The weekly SILO Seminar Series is made possible through the generous support of the 3M Company and its Advanced Technology Group


with additional support from the Analytics Group of the Northwestern Mutual Life Insurance Company

Northwestern Mutual

From Dirty Data to Structured Prediction

Theo Rekatsinas, UW–Madison

Date and Time: Feb 28, 2018 (12:30 PM)
Location: Orchard room (3280) at the Wisconsin Institute for Discovery Building


The advent of data-hungry applications has enabled computers to interpret what they see, communicate in natural language, and answer complex questions. There is a hidden catch, however: the reliance of all these state-of-the-art systems on high-effort tasks like data preparation and data cleaning. It is estimated that 70% to 80% of the time devoted on analytics projects is spent on checking and organizing data. The challenge is that data collection often introduces dirty data, i.e., incomplete, erroneous, replicated, or conflicting data records.

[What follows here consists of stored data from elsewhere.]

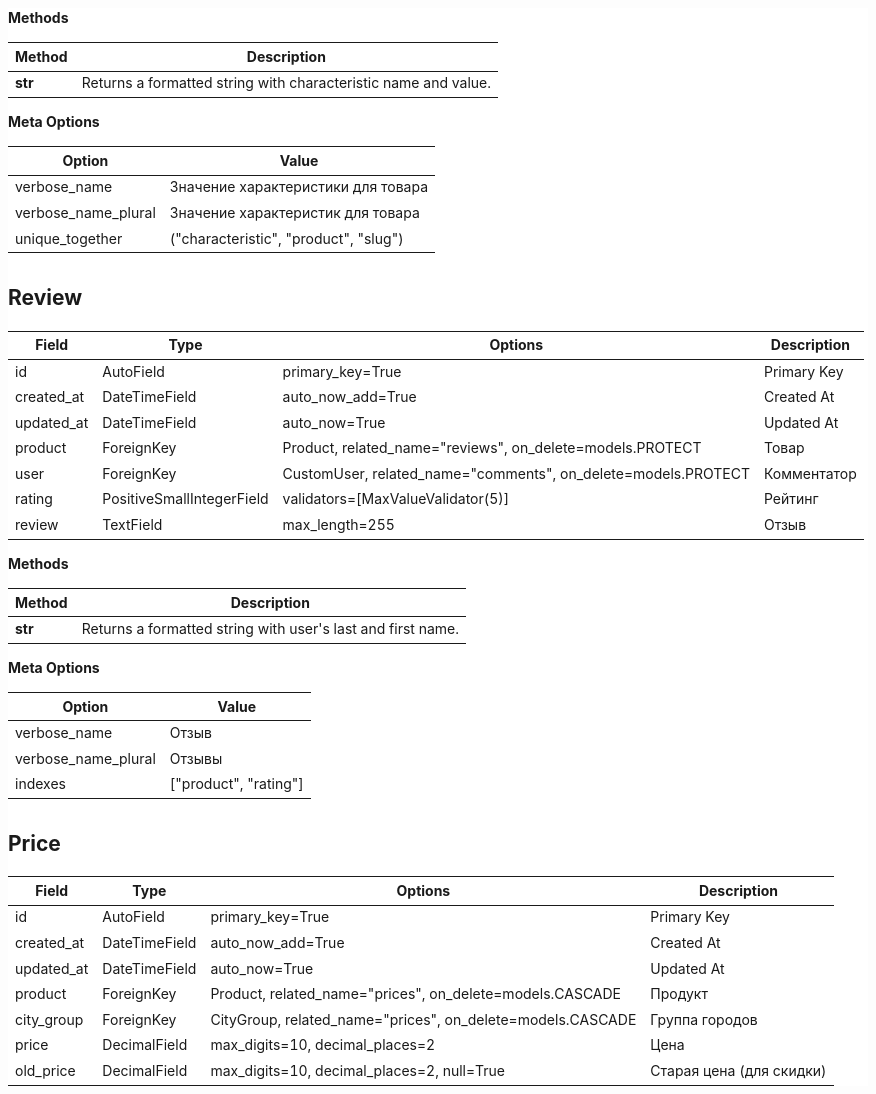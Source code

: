 **Methods**

| Method  | Description                                                    |
| ------- | -------------------------------------------------------------- |
| __str__ | Returns a formatted string with characteristic name and value. |

**Meta Options**

| Option              | Value                                 |
| ------------------- | ------------------------------------- |
| verbose_name        | Значение характеристики для товара    |
| verbose_name_plural | Значение характеристик для товара     |
| unique_together     | ("characteristic", "product", "slug") |

## Review

| Field      | Type                      | Options                                                       | Description |
| ---------- | ------------------------- | ------------------------------------------------------------- | ----------- |
| id         | AutoField                 | primary_key=True                                              | Primary Key |
| created_at | DateTimeField             | auto_now_add=True                                             | Created At  |
| updated_at | DateTimeField             | auto_now=True                                                 | Updated At  |
| product    | ForeignKey                | Product, related_name="reviews", on_delete=models.PROTECT     | Товар       |
| user       | ForeignKey                | CustomUser, related_name="comments", on_delete=models.PROTECT | Комментатор |
| rating     | PositiveSmallIntegerField | validators=[MaxValueValidator(5)]                             | Рейтинг     |
| review     | TextField                 | max_length=255                                                | Отзыв       |

**Methods**

| Method  | Description                                                 |
| ------- | ----------------------------------------------------------- |
| __str__ | Returns a formatted string with user's last and first name. |

**Meta Options**

| Option              | Value                 |
| ------------------- | --------------------- |
| verbose_name        | Отзыв                 |
| verbose_name_plural | Отзывы                |
| indexes             | ["product", "rating"] |

## Price

| Field      | Type          | Options                                                    | Description              |
| ---------- | ------------- | ---------------------------------------------------------- | ------------------------ |
| id         | AutoField     | primary_key=True                                           | Primary Key              |
| created_at | DateTimeField | auto_now_add=True                                          | Created At               |
| updated_at | DateTimeField | auto_now=True                                              | Updated At               |
| product    | ForeignKey    | Product, related_name="prices", on_delete=models.CASCADE   | Продукт                  |
| city_group | ForeignKey    | CityGroup, related_name="prices", on_delete=models.CASCADE | Группа городов           |
| price      | DecimalField  | max_digits=10, decimal_places=2                            | Цена                     |
| old_price  | DecimalField  | max_digits=10, decimal_places=2, null=True                 | Старая цена (для скидки) |
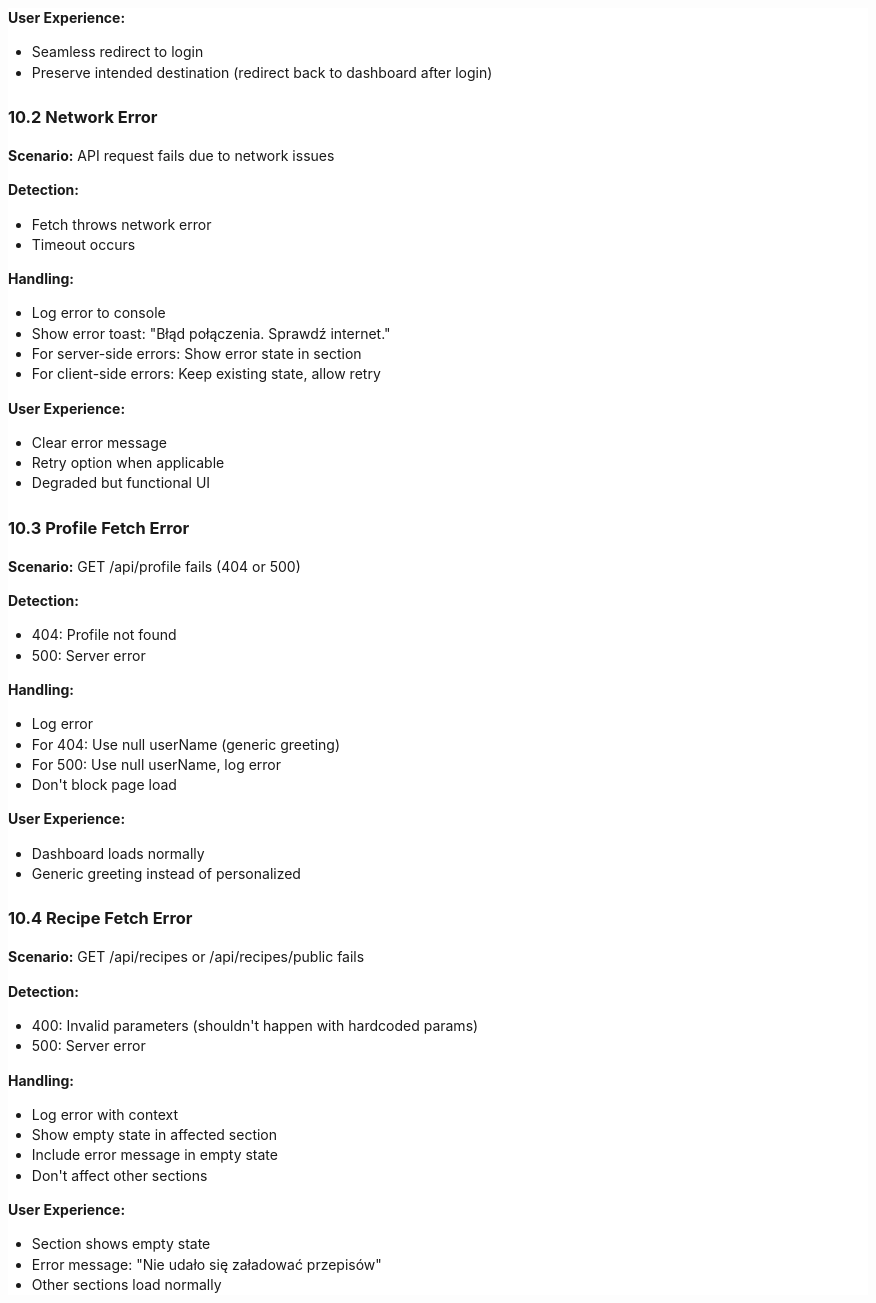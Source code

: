 **User Experience:**
- Seamless redirect to login
- Preserve intended destination (redirect back to dashboard after login)

### 10.2 Network Error

**Scenario:** API request fails due to network issues

**Detection:**
- Fetch throws network error
- Timeout occurs

**Handling:**
- Log error to console
- Show error toast: "Błąd połączenia. Sprawdź internet."
- For server-side errors: Show error state in section
- For client-side errors: Keep existing state, allow retry

**User Experience:**
- Clear error message
- Retry option when applicable
- Degraded but functional UI

### 10.3 Profile Fetch Error

**Scenario:** GET /api/profile fails (404 or 500)

**Detection:**
- 404: Profile not found
- 500: Server error

**Handling:**
- Log error
- For 404: Use null userName (generic greeting)
- For 500: Use null userName, log error
- Don't block page load

**User Experience:**
- Dashboard loads normally
- Generic greeting instead of personalized

### 10.4 Recipe Fetch Error

**Scenario:** GET /api/recipes or /api/recipes/public fails

**Detection:**
- 400: Invalid parameters (shouldn't happen with hardcoded params)
- 500: Server error

**Handling:**
- Log error with context
- Show empty state in affected section
- Include error message in empty state
- Don't affect other sections

**User Experience:**
- Section shows empty state
- Error message: "Nie udało się załadować przepisów"
- Other sections load normally
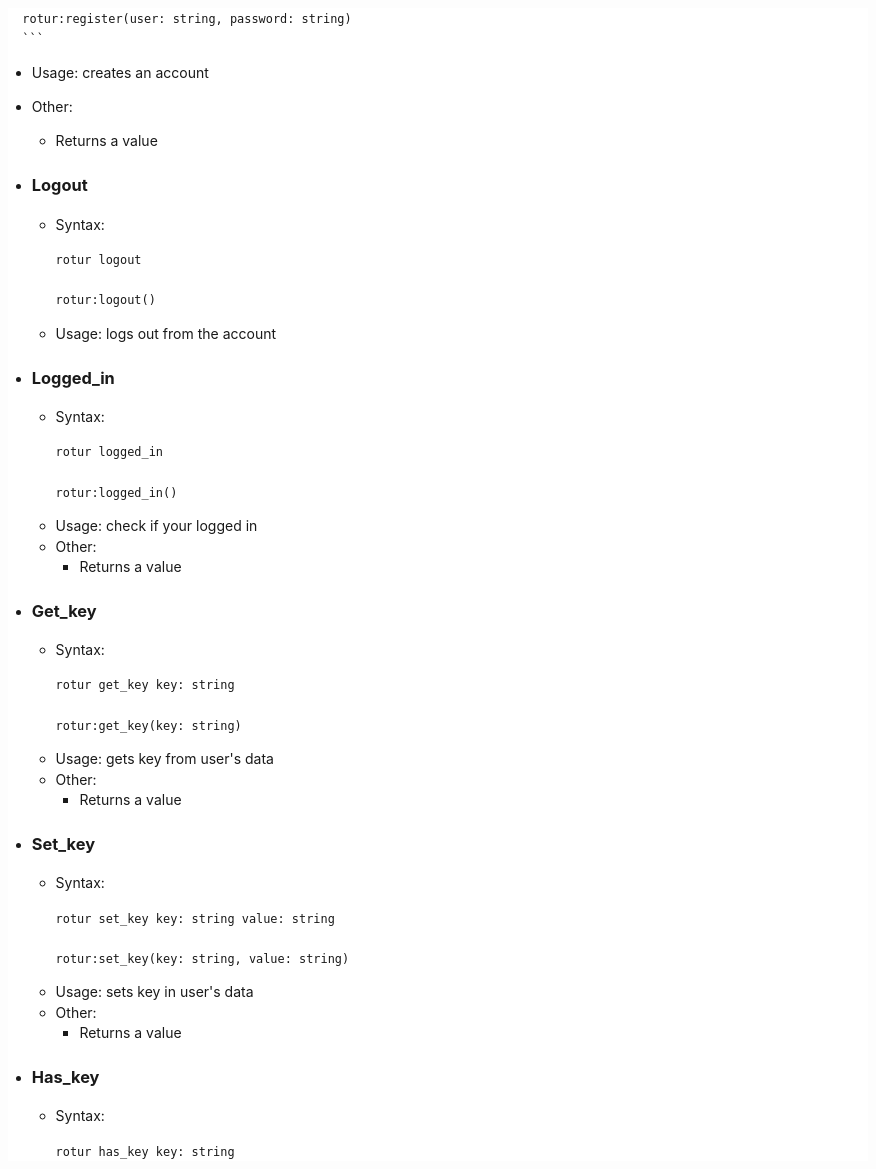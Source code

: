       rotur:register(user: string, password: string)
      ```
   - Usage:
creates an account
   - Other:
     - Returns a value
 - ### Logout
   - Syntax:
      ```
      rotur logout  

      rotur:logout()
      ```
   - Usage:
logs out from the account

 - ### Logged_in
   - Syntax:
      ```
      rotur logged_in  

      rotur:logged_in()
      ```
   - Usage:
check if your logged in
   - Other:
     - Returns a value
 - ### Get_key
   - Syntax:
      ```
      rotur get_key key: string 

      rotur:get_key(key: string)
      ```
   - Usage:
gets key from user's data
   - Other:
     - Returns a value
 - ### Set_key
   - Syntax:
      ```
      rotur set_key key: string value: string 

      rotur:set_key(key: string, value: string)
      ```
   - Usage:
sets key in user's data
   - Other:
     - Returns a value
 - ### Has_key
   - Syntax:
      ```
      rotur has_key key: string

In this talk, I discuss how to reason about dirty data and demonstrate how statistical learning is the key to managing large volumes of heterogeneous, noisy data sources effectively. I will present HoloClean, our new system that relies on statistical learning and inference to repair identified data errors and anomalies. Finally, I will conclude by drawing connections between data cleaning and structured prediction and how these connections lead to new insights and solutions to classical database problems such as data repairs and consistent query answering.